A reporter from The Saturday Evening Post, observing City College students a couple of years earlier, had written that a visitor to the campus “will hear them talking like social workers determined to correct all the injustices of a harsh world by next Tuesday.” But that was just an easy quip meant for a middle-­American readership; far more likely, a visitor on this afternoon would have heard them talking about parties or dates from the previous weekend, or about plans for the upcoming one. Several of the Brooklyn movie theaters were showing the Cary Grant comedy I Was a Male War Bride; afterward, if things went well, there might be a burger and a malted at Garfield’s cafeteria or a slice of cheesecake at Junior’s. Up in the Bronx, the Ritz was showing My Favorite Brunette, another good date film, while guys who were on their own could catch Jimmy Cagney in White Heat at the Fordham. Some of the students likely talked about the latest news of the mayoral race (William O’Dwyer, the Democrat, seemed to be cruising to reelection), or, if their families owned a television set, the Milton Berle show from the night before, or perhaps their classes or one of the lectures upcoming that week. Professor Henry Leffert’s comparative literature class was always popular; later that month there would be a lecture titled “Novels of the Forties” by a promising young writer named Gore Vidal. (Professor Leffert was himself a notable figure on the campus. He wore a beret, collected modern art, and frequented the opera and the ballet, and though he was a fierce advocate of higher culture he also admitted to reading the novels of Mickey Spillane. When a student once asked him why, he replied, “Well, it’s good to see how the other half lives. After all, there are so many of you.”)

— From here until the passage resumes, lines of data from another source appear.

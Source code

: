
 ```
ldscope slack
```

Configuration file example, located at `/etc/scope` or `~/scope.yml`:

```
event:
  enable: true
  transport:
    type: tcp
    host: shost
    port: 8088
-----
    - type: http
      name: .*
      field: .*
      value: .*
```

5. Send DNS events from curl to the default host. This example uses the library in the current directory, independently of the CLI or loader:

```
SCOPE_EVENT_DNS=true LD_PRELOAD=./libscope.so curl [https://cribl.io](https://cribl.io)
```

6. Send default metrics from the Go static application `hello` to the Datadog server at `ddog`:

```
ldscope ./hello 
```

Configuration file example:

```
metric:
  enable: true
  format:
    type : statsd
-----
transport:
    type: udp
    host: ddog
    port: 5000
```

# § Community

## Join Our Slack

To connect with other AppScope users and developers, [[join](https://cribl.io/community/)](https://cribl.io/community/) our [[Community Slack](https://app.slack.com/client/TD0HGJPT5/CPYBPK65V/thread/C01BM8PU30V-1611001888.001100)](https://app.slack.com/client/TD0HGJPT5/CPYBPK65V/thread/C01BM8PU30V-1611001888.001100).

Surely much of the talk, too, was about the first game of the World Series, played in Yankee Stadium earlier that afternoon between the Yankees and the Dodgers. The game had been a tense, tautly contested pitchers’ duel—scoreless until the bottom of the ninth—and for those two and a half hours the city had come almost to a halt. Commuters on their way to Grand Central or Penn Station missed their trains to duck into a local tavern to drink a beer and watch the game; in the garment district, racks of dresses and furs clogged sidewalks, left there by shipping clerks clustered around radios in the doorways of office buildings. For days, most of the papers had been running previews of the Series not on the sports pages but the front page; the headline of that morning’s Daily Mirror had read yankees 3 to 2 to win opener. It seemed to no one especially remarkable that one of the city’s major newspapers would devote its front page to a presentation of the latest gambling odds.

That was the way things were in New York in 1949.